[DATA Boundary: Start]

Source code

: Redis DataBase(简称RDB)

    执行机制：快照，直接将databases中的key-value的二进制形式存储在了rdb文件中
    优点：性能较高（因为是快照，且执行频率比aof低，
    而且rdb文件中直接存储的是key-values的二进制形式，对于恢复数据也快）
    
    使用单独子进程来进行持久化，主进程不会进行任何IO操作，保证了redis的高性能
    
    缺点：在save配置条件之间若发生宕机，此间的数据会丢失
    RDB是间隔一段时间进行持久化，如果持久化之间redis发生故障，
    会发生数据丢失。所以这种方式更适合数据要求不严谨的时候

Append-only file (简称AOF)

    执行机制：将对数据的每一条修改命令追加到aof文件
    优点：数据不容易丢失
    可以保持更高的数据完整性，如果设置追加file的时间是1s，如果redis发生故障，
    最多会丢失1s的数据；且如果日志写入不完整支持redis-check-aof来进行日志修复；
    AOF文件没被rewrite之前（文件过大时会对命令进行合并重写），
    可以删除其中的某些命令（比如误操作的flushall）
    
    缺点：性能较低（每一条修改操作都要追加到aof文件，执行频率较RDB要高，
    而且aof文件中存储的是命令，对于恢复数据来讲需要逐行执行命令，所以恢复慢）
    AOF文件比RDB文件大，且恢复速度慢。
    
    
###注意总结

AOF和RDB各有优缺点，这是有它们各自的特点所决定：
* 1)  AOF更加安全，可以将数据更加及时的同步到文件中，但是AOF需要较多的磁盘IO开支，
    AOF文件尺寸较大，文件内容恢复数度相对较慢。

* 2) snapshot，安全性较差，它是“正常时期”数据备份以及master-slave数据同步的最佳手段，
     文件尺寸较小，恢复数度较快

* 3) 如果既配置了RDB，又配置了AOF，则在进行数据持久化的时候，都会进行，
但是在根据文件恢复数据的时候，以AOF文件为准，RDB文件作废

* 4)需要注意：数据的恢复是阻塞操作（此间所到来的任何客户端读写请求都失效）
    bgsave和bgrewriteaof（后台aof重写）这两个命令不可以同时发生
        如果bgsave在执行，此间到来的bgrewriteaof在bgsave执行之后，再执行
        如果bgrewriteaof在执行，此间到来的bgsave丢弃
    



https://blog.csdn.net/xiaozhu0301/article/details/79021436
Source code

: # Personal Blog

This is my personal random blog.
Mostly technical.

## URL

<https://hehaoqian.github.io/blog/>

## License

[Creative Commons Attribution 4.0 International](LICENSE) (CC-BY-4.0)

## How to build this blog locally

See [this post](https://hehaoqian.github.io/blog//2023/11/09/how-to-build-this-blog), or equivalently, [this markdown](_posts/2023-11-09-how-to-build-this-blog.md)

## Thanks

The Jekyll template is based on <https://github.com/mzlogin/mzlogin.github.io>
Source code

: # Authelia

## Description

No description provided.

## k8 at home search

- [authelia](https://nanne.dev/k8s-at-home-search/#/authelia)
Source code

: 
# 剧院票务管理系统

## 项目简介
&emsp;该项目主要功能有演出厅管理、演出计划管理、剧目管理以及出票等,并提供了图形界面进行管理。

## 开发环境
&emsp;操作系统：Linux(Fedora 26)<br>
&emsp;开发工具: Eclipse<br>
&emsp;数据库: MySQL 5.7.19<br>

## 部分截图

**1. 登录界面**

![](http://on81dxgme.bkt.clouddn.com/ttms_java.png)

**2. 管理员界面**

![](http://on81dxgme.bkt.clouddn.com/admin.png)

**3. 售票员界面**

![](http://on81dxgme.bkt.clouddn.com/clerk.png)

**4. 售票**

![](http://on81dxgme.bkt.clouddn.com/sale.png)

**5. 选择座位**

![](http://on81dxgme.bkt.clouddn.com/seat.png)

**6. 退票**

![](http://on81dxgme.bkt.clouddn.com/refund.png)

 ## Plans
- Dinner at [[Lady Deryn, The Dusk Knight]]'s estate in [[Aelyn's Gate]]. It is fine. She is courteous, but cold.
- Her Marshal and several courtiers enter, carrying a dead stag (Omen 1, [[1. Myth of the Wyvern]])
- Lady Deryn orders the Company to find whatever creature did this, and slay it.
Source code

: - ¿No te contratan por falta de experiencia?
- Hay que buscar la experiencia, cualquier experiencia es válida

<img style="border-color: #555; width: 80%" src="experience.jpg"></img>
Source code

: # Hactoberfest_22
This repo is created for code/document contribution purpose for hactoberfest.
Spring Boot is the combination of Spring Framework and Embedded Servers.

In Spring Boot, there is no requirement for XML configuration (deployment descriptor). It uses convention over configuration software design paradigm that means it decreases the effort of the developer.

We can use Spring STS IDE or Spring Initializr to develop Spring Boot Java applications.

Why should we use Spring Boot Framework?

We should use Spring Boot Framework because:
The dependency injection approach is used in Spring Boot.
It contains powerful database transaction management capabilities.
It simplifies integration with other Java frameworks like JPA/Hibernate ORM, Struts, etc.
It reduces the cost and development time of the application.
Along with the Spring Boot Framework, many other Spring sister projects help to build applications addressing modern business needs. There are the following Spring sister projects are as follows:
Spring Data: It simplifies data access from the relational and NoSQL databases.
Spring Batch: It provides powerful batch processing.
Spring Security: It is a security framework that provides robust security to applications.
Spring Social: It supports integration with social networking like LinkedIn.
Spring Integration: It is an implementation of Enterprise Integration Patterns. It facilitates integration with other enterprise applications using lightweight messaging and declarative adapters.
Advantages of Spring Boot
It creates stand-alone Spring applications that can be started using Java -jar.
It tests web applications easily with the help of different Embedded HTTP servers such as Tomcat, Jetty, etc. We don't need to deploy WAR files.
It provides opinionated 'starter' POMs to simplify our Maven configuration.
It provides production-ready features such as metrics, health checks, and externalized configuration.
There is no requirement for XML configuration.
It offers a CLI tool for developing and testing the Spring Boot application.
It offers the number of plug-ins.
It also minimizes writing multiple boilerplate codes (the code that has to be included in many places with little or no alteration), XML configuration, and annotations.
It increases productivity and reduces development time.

[DATA Boundary: End]

TASK INSTRUCTIONS |
Return every entry exactly; no line may be missing.

YOUR SOLUTION |
Source code

: Redis DataBase(简称RDB)

    执行机制：快照，直接将databases中的key-value的二进制形式存储在了rdb文件中
    优点：性能较高（因为是快照，且执行频率比aof低，
    而且rdb文件中直接存储的是key-values的二进制形式，对于恢复数据也快）
    
    使用单独子进程来进行持久化，主进程不会进行任何IO操作，保证了redis的高性能
    
    缺点：在save配置条件之间若发生宕机，此间的数据会丢失
    RDB是间隔一段时间进行持久化，如果持久化之间redis发生故障，
    会发生数据丢失。所以这种方式更适合数据要求不严谨的时候

Append-only file (简称AOF)

    执行机制：将对数据的每一条修改命令追加到aof文件
    优点：数据不容易丢失
    可以保持更高的数据完整性，如果设置追加file的时间是1s，如果redis发生故障，
    最多会丢失1s的数据；且如果日志写入不完整支持redis-check-aof来进行日志修复；
    AOF文件没被rewrite之前（文件过大时会对命令进行合并重写），
    可以删除其中的某些命令（比如误操作的flushall）
    
    缺点：性能较低（每一条修改操作都要追加到aof文件，执行频率较RDB要高，
    而且aof文件中存储的是命令，对于恢复数据来讲需要逐行执行命令，所以恢复慢）
    AOF文件比RDB文件大，且恢复速度慢。
    
    
###注意总结

AOF和RDB各有优缺点，这是有它们各自的特点所决定：
* 1)  AOF更加安全，可以将数据更加及时的同步到文件中，但是AOF需要较多的磁盘IO开支，
    AOF文件尺寸较大，文件内容恢复数度相对较慢。

* 2) snapshot，安全性较差，它是“正常时期”数据备份以及master-slave数据同步的最佳手段，
     文件尺寸较小，恢复数度较快

* 3) 如果既配置了RDB，又配置了AOF，则在进行数据持久化的时候，都会进行，
但是在根据文件恢复数据的时候，以AOF文件为准，RDB文件作废

* 4)需要注意：数据的恢复是阻塞操作（此间所到来的任何客户端读写请求都失效）
    bgsave和bgrewriteaof（后台aof重写）这两个命令不可以同时发生
        如果bgsave在执行，此间到来的bgrewriteaof在bgsave执行之后，再执行
        如果bgrewriteaof在执行，此间到来的bgsave丢弃
    



https://blog.csdn.net/xiaozhu0301/article/details/79021436
Source code

: # Personal Blog

This is my personal random blog.
Mostly technical.

## URL

<https://hehaoqian.github.io/blog/>

## License

[Creative Commons Attribution 4.0 International](LICENSE) (CC-BY-4.0)

## How to build this blog locally

See [this post](https://hehaoqian.github.io/blog//2023/11/09/how-to-build-this-blog), or equivalently, [this markdown](_posts/2023-11-09-how-to-build-this-blog.md)

## Thanks

The Jekyll template is based on <https://github.com/mzlogin/mzlogin.github.io>
Source code

: # Authelia

## Description

No description provided.

## k8 at home search

- [authelia](https://nanne.dev/k8s-at-home-search/#/authelia)
Source code

: 
# 剧院票务管理系统

## 项目简介
&emsp;该项目主要功能有演出厅管理、演出计划管理、剧目管理以及出票等,并提供了图形界面进行管理。

## 开发环境
&emsp;操作系统：Linux(Fedora 26)<br>
&emsp;开发工具: Eclipse<br>
&emsp;数据库: MySQL 5.7.19<br>

## 部分截图

**1. 登录界面**

![](http://on81dxgme.bkt.clouddn.com/ttms_java.png)

**2. 管理员界面**

![](http://on81dxgme.bkt.clouddn.com/admin.png)

**3. 售票员界面**

![](http://on81dxgme.bkt.clouddn.com/clerk.png)

**4. 售票**

![](http://on81dxgme.bkt.clouddn.com/sale.png)

**5. 选择座位**

![](http://on81dxgme.bkt.clouddn.com/seat.png)

**6. 退票**

![](http://on81dxgme.bkt.clouddn.com/refund.png)

 ## Plans
- Dinner at [[Lady Deryn, The Dusk Knight]]'s estate in [[Aelyn's Gate]]. It is fine. She is courteous, but cold.
- Her Marshal and several courtiers enter, carrying a dead stag (Omen 1, [[1. Myth of the Wyvern]])
- Lady Deryn orders the Company to find whatever creature did this, and slay it.
Source code

: - ¿No te contratan por falta de experiencia?
- Hay que buscar la experiencia, cualquier experiencia es válida

<img style="border-color: #555; width: 80%" src="experience.jpg"></img>
Source code

: # Hactoberfest_22
This repo is created for code/document contribution purpose for hactoberfest.
Spring Boot is the combination of Spring Framework and Embedded Servers.

In Spring Boot, there is no requirement for XML configuration (deployment descriptor). It uses convention over configuration software design paradigm that means it decreases the effort of the developer.

We can use Spring STS IDE or Spring Initializr to develop Spring Boot Java applications.

Why should we use Spring Boot Framework?

We should use Spring Boot Framework because:
The dependency injection approach is used in Spring Boot.
It contains powerful database transaction management capabilities.
It simplifies integration with other Java frameworks like JPA/Hibernate ORM, Struts, etc.
It reduces the cost and development time of the application.
Along with the Spring Boot Framework, many other Spring sister projects help to build applications addressing modern business needs. There are the following Spring sister projects are as follows:
Spring Data: It simplifies data access from the relational and NoSQL databases.
Spring Batch: It provides powerful batch processing.
Spring Security: It is a security framework that provides robust security to applications.
Spring Social: It supports integration with social networking like LinkedIn.
Spring Integration: It is an implementation of Enterprise Integration Patterns. It facilitates integration with other enterprise applications using lightweight messaging and declarative adapters.
Advantages of Spring Boot
It creates stand-alone Spring applications that can be started using Java -jar.
It tests web applications easily with the help of different Embedded HTTP servers such as Tomcat, Jetty, etc. We don't need to deploy WAR files.
It provides opinionated 'starter' POMs to simplify our Maven configuration.
It provides production-ready features such as metrics, health checks, and externalized configuration.
There is no requirement for XML configuration.
It offers a CLI tool for developing and testing the Spring Boot application.
It offers the number of plug-ins.
It also minimizes writing multiple boilerplate codes (the code that has to be included in many places with little or no alteration), XML configuration, and annotations.
It increases productivity and reduces development time.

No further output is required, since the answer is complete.